## [Work order]
One number is the expected answer: the count of lines in the material below containing the word "openaiContentGenerator".

+ + +

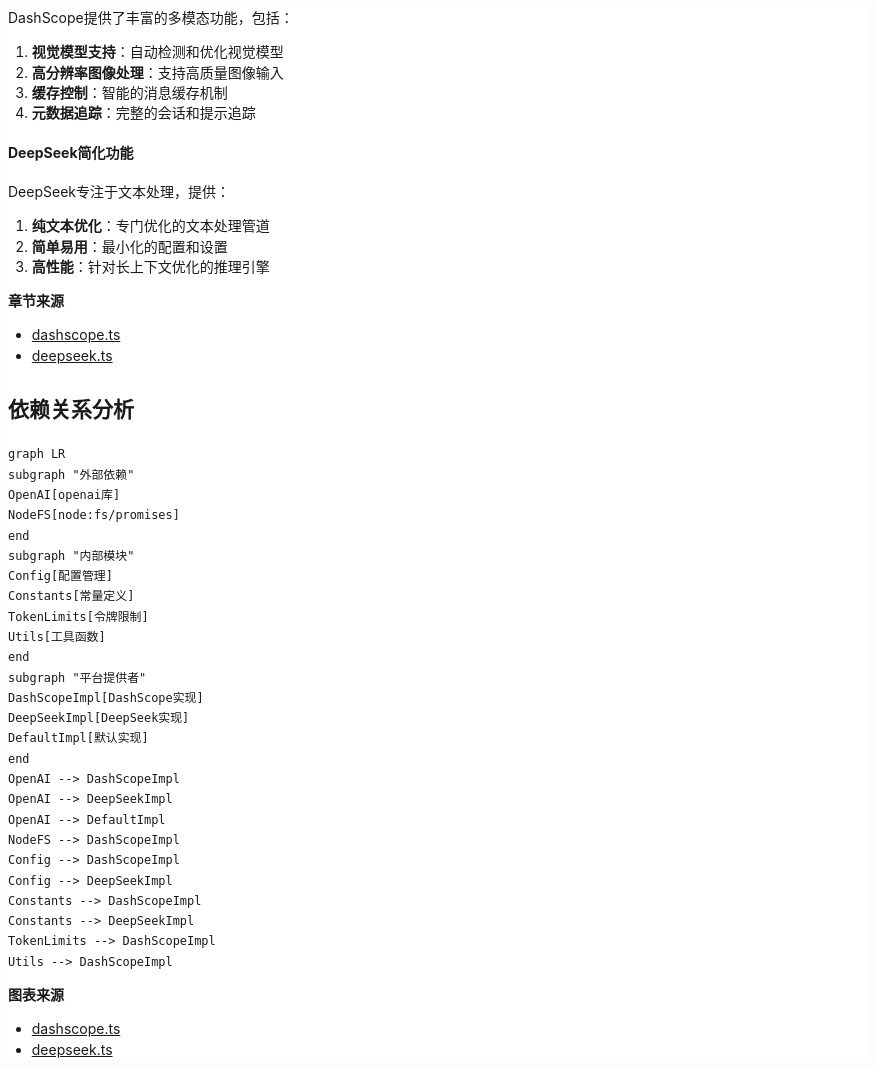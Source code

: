 DashScope提供了丰富的多模态功能，包括：

1. **视觉模型支持**：自动检测和优化视觉模型
2. **高分辨率图像处理**：支持高质量图像输入
3. **缓存控制**：智能的消息缓存机制
4. **元数据追踪**：完整的会话和提示追踪

#### DeepSeek简化功能

DeepSeek专注于文本处理，提供：

1. **纯文本优化**：专门优化的文本处理管道
2. **简单易用**：最小化的配置和设置
3. **高性能**：针对长上下文优化的推理引擎

**章节来源**
- [dashscope.ts](file://packages/core/src/core/openaiContentGenerator/provider/dashscope.ts#L260-L289)
- [deepseek.ts](file://packages/core/src/core/openaiContentGenerator/provider/deepseek.ts#L22-L79)

## 依赖关系分析

```mermaid
graph LR
subgraph "外部依赖"
OpenAI[openai库]
NodeFS[node:fs/promises]
end
subgraph "内部模块"
Config[配置管理]
Constants[常量定义]
TokenLimits[令牌限制]
Utils[工具函数]
end
subgraph "平台提供者"
DashScopeImpl[DashScope实现]
DeepSeekImpl[DeepSeek实现]
DefaultImpl[默认实现]
end
OpenAI --> DashScopeImpl
OpenAI --> DeepSeekImpl
OpenAI --> DefaultImpl
NodeFS --> DashScopeImpl
Config --> DashScopeImpl
Config --> DeepSeekImpl
Constants --> DashScopeImpl
Constants --> DeepSeekImpl
TokenLimits --> DashScopeImpl
Utils --> DashScopeImpl
```

**图表来源**
- [dashscope.ts](file://packages/core/src/core/openaiContentGenerator/provider/dashscope.ts#L1-L10)
- [deepseek.ts](file://packages/core/src/core/openaiContentGenerator/provider/deepseek.ts#L1-L6)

+ + +

## [Task result]
4